According to some embodiments of the present disclosure, the audio signal in a specific spatial format can be called an intermediate audio signal during audio rendering, or an intermediate signal medium, which can have a common specific spatial format derivable from various input audio signals, for example, it can be any suitable spatial format as long as it can be supported by user application scenarios/user playback environments and is suitable for playback in the user playback environments. In particular, the intermediate signal can a kind of signal which is relatively independent from the sound source, and can be applied to different scenarios/apparatuses for playback according to different decoding methods, thereby improving the universality of the audio rendering system of the present application. As an example, the audio signal in the specific spatial format can be an audio signal of Ambisonics type, and more specifically, the audio signal in the specific spatial format can be any one or more of FOA (First Order Ambisonics), HOA (Higher Order Ambisonics) and MOA (Mixed-Order Ambisonics).

According to an embodiment of the present disclosure, the audio signal in the specific spatial format can be appropriately acquired based on the format of the input audio signal. In some embodiments, the input audio signal may be in a distributed spatial audio exchange format, which can be obtained from various audio content formats that have been acquired, thereby performing spatial audio processing on such input audio signal to obtain an audio signal with the specific spatial format. In particular, in some embodiments, the spatial audio processing may include appropriate processing on the input audio, especially including parsing, format conversion, information processing, encoding, etc., to obtain the audio signal in the specific spatial format. In other embodiments, the audio signal in the specific spatial format can be directly obtained from the input audio signal without at least some spatial audio processing. In some embodiments, the input audio signal may be in other appropriate formats other than the non-spatial audio exchange format, in particular, the input audio signal may contain or be directly a signal in a specific audio content format, such as a specific audio representation signal, or may contain or be directly an audio signal in a specific spatial format, so that the input audio signal may not need to be subject to at least some spatial audio processing, and thus it may not be necessary to perform the above-mentioned spatial audio processing, such as not perform parsing, format conversion, information processing, encoding, etc., or only part of the spatial audio processing can be performed, for example, only encoding is performed, while parsing, format conversion, etc. are not performed, so that an audio signal in the specific spatial format can be obtained.
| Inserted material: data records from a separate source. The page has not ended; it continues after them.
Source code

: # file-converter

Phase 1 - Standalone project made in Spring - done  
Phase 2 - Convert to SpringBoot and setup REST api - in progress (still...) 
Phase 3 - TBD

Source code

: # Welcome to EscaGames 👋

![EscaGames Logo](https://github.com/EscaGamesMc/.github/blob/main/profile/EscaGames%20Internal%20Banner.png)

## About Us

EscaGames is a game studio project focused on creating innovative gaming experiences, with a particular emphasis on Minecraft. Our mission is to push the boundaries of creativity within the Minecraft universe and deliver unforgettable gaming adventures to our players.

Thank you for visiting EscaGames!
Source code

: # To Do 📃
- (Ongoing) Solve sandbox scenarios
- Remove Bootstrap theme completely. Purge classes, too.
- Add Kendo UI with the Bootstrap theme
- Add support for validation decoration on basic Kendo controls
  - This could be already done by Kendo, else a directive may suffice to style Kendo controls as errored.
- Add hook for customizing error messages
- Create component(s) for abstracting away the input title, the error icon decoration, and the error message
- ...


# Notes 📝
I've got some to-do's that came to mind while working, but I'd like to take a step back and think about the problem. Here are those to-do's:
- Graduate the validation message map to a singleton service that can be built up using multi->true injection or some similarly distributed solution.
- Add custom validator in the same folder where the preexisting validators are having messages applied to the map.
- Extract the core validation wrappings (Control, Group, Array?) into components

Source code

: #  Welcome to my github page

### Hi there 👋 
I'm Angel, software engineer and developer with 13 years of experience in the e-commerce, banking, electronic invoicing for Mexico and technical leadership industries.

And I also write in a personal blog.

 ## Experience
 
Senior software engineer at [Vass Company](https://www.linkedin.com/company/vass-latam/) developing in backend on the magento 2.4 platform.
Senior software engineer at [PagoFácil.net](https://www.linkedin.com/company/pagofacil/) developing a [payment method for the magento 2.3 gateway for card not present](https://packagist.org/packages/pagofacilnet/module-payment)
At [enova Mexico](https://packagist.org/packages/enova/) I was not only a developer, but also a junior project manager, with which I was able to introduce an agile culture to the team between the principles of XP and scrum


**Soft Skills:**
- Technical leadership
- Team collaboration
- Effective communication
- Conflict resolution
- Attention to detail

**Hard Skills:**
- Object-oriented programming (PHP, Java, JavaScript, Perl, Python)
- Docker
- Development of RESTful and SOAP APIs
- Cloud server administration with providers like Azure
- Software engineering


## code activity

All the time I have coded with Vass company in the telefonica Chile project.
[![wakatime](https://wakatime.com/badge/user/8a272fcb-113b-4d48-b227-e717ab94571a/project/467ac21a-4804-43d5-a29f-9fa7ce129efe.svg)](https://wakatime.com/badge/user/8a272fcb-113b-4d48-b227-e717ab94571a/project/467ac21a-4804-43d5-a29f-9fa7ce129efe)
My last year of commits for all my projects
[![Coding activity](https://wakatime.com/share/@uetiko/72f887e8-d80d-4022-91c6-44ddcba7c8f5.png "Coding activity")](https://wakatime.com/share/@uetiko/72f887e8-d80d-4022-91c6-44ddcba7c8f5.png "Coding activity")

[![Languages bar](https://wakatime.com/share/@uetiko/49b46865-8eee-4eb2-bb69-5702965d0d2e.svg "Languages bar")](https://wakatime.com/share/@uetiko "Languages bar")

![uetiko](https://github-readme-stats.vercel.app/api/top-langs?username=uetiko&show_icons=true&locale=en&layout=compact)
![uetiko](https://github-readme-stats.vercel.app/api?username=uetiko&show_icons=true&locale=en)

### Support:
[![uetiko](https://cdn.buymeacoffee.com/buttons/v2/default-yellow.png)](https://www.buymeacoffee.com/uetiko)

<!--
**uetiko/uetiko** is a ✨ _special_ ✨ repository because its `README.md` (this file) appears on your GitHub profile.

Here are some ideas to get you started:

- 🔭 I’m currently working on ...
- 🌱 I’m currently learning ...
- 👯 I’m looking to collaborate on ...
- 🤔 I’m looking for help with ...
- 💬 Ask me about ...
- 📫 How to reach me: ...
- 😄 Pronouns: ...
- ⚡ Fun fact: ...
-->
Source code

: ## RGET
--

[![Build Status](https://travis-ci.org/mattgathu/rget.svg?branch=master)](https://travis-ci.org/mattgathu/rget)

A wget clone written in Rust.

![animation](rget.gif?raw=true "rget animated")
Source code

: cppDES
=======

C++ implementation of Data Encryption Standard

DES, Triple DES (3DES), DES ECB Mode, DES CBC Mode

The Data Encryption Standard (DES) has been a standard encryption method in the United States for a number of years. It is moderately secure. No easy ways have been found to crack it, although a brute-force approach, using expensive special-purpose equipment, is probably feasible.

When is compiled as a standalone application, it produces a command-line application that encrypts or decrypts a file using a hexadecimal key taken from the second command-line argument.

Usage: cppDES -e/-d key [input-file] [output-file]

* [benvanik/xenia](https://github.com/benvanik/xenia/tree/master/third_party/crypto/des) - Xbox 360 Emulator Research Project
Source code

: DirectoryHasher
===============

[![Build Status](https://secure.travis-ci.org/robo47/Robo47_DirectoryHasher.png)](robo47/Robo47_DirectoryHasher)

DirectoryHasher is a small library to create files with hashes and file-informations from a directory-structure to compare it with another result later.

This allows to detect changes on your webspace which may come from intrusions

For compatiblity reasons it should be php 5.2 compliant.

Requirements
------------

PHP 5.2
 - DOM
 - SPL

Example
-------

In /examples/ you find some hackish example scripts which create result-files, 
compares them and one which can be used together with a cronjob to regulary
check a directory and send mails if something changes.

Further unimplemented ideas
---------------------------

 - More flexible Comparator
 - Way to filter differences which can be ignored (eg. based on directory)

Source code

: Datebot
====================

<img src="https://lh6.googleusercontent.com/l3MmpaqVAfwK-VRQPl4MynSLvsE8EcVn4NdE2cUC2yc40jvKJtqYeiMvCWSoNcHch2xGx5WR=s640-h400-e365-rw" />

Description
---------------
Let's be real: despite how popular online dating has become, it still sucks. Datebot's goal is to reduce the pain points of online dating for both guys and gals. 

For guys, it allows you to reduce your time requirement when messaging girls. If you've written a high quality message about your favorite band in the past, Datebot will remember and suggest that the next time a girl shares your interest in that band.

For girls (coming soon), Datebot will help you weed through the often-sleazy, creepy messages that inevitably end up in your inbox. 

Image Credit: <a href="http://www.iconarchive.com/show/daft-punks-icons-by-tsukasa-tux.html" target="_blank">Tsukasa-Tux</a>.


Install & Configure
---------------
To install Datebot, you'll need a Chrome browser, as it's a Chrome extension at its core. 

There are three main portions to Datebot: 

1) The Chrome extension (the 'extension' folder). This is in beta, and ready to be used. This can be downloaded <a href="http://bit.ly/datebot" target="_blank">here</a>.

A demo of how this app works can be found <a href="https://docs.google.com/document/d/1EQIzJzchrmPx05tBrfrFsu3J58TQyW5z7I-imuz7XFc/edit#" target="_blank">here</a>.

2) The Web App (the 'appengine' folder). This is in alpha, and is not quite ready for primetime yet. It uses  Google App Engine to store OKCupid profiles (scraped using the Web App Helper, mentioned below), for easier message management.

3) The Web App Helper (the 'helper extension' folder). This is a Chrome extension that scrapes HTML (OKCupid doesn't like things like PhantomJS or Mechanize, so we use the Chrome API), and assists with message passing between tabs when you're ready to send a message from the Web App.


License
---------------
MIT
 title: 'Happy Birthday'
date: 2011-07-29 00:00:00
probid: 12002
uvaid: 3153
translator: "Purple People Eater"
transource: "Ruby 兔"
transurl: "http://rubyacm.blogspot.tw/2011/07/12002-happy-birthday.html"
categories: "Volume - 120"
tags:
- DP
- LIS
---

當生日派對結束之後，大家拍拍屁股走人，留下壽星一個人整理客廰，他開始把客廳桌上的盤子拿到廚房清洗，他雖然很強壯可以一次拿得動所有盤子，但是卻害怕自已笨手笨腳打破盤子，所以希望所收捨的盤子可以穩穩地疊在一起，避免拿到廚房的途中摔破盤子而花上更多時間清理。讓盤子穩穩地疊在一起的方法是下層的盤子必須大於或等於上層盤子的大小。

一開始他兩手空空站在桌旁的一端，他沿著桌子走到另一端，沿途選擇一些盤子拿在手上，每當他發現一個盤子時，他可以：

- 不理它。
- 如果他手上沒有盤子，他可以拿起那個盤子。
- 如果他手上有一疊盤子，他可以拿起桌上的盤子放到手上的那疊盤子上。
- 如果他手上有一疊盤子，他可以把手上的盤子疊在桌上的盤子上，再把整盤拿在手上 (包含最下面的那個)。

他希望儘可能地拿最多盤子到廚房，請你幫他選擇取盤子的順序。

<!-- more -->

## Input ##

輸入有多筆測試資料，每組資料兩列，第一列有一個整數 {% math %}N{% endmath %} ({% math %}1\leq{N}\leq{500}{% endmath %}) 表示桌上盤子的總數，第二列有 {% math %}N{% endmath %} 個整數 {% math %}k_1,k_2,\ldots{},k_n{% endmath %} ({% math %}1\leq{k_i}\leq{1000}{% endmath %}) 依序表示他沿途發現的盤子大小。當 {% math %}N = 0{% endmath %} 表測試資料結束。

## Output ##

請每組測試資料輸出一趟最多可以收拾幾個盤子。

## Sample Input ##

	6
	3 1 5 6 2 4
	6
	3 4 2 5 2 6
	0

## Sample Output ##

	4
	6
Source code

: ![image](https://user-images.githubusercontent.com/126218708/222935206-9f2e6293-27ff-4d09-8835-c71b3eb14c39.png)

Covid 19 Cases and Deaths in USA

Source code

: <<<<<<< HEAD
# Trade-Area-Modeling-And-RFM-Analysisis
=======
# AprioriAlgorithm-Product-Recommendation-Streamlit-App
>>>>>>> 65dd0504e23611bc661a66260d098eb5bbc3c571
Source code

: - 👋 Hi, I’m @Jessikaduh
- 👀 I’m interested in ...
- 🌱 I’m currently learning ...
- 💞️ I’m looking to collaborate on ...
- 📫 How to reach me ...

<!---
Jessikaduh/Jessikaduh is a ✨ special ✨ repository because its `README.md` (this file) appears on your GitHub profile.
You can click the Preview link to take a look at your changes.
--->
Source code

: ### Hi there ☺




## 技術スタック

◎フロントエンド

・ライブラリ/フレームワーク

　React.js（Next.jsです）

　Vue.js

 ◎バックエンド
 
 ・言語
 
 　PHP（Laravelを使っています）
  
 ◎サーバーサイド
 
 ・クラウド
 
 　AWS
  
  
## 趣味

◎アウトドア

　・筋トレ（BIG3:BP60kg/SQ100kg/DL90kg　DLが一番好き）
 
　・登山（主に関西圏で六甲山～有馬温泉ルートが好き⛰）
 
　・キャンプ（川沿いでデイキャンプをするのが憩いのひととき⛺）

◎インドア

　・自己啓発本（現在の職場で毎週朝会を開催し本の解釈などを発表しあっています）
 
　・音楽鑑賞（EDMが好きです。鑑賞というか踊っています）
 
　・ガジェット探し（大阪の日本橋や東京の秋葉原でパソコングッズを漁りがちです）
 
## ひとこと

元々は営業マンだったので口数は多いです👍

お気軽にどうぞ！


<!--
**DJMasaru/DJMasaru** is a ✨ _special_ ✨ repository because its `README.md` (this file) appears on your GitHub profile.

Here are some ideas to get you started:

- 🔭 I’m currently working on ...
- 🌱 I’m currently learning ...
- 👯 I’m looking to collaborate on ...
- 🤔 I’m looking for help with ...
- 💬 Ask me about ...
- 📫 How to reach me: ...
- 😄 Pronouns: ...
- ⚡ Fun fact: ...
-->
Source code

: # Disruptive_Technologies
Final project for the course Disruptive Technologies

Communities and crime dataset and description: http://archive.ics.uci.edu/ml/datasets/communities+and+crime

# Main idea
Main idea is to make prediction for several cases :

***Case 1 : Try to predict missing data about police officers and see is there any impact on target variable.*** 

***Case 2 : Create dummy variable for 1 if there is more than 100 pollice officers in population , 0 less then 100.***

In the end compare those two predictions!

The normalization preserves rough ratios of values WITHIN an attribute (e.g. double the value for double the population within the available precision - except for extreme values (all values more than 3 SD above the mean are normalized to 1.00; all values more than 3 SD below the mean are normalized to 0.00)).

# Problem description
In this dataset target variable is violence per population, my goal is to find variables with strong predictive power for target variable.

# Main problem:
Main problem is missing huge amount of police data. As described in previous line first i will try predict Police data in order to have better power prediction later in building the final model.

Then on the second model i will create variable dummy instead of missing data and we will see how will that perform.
According to an embodiment of the present disclosure, the acquisition module 41 may include an audio signal encoding module 413 configured to spatially encode the audio signal in the specific audio content format to obtain an encoded audio signal based on information related to metadata associated with the audio signal in the specific audio content format. The encoded audio signal may be included in an audio signal in the specific spatial format. According to an embodiment of the present disclosure, an audio signal in a specific audio content format may, for example, include a spatial audio signal with a specific spatial audio representation, in particular, the spatial audio signal can be at least one of a scene-based audio representation signal, a channel-based audio representation signal, and an object-based audio representation signal. In some embodiments, the audio signal encoding module 413 particularly encodes a specific type of audio signal in the audio signal in the specific audio content format, the specific type of audio signal is an audio signal that needs or is required to be spatially encoded in an audio rendering system, and may include at least one of specific channel (for example, a non-narrative channel/track) signals in a scene-based audio representation signal, an object-based audio representation signal, and a channel-based audio representation signal.

Optionally, the acquisition module 41 may include an audio signal acquisition module 411 configured to acquire an audio signal in the specific audio content format and metadata information associated with the audio signal. In some embodiments, the audio signal acquisition module may obtain the audio signal in the specific audio content format and metadata information associated with the audio signal by parsing the input signal, or receive the audio signal in the specific audio content format and metadata information associated with the audio signal which are directly input.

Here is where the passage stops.